Entries taken from a collection:
════════════════

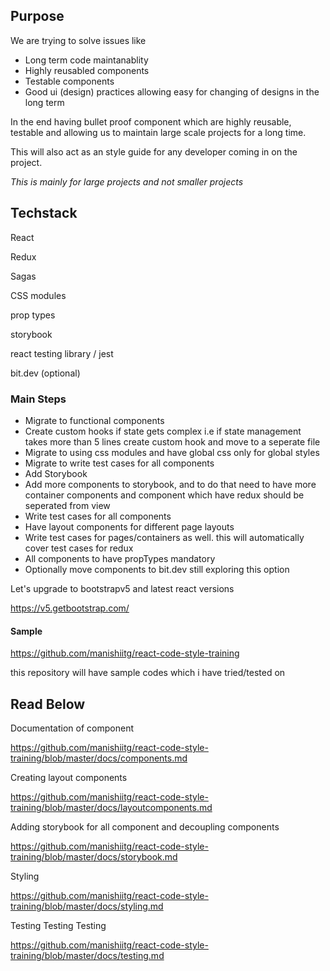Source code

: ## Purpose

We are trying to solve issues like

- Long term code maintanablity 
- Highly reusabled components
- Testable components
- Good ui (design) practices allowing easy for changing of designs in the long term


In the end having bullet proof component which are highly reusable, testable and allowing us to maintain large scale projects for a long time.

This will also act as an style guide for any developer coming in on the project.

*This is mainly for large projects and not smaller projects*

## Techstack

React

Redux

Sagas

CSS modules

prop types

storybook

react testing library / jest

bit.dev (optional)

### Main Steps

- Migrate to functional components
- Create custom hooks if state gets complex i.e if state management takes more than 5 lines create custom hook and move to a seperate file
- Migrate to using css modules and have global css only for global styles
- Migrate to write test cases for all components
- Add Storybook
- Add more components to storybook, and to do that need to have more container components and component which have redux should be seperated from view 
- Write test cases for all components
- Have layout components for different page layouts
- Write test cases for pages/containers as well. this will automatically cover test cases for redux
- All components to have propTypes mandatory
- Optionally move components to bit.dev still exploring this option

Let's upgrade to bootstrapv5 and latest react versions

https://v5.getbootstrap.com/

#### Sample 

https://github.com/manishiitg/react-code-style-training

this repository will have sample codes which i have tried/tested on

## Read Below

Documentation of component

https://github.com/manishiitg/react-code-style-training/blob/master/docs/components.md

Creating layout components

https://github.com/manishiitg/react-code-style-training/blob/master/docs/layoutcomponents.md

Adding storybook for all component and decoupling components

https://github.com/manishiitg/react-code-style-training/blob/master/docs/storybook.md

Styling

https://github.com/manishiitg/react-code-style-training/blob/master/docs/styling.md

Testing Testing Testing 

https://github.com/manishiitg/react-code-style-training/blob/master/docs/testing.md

════════════════

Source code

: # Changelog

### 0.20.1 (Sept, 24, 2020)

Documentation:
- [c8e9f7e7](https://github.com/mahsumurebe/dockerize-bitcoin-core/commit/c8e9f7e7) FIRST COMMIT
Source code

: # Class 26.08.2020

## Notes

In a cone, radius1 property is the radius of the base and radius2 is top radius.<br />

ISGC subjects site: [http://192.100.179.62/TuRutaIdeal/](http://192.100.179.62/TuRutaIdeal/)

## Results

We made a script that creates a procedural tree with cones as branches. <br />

════════════════

- [Problem requirements]:
Write out exactly the lines above between the line with "- Highly reusabled components" and the line with "This will also", inclusive, and nothing beyond them.

- [Written solution]:
- Highly reusabled components
- Testable components
- Good ui (design) practices allowing easy for changing of designs in the long term


In the end having bullet proof component which are highly reusable, testable and allowing us to maintain large scale projects for a long time.

This will also act as an style guide for any developer coming in on the project.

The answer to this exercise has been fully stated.